Source texts of formatted documents
- Opening Delimiter -

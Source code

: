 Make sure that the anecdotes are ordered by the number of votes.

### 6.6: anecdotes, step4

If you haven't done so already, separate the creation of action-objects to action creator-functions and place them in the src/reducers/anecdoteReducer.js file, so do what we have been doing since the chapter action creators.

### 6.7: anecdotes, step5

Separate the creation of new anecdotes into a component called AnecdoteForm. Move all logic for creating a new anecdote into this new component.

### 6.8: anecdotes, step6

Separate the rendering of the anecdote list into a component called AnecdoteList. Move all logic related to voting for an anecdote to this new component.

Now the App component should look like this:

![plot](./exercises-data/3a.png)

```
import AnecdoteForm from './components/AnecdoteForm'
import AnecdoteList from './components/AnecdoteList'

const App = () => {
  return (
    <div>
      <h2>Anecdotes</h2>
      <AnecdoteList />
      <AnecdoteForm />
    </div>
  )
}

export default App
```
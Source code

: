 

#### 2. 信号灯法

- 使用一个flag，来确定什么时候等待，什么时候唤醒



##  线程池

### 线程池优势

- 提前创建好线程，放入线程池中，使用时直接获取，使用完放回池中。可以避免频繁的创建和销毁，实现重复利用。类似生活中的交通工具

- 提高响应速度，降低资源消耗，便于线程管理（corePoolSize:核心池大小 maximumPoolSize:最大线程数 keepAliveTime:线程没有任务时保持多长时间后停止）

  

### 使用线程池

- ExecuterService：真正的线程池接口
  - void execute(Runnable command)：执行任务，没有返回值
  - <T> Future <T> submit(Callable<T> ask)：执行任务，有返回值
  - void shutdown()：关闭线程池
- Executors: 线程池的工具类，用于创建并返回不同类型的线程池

- Closing Delimiter -

(WORK INSTRUCTIONS): Set down, exactly as they appear, the line holding "- ExecuterService：真正的线程池接口" and every line after it until the records end.

(ANSWER SPACE):
- ExecuterService：真正的线程池接口
  - void execute(Runnable command)：执行任务，没有返回值
  - <T> Future <T> submit(Callable<T> ask)：执行任务，有返回值
  - void shutdown()：关闭线程池
- Executors: 线程池的工具类，用于创建并返回不同类型的线程池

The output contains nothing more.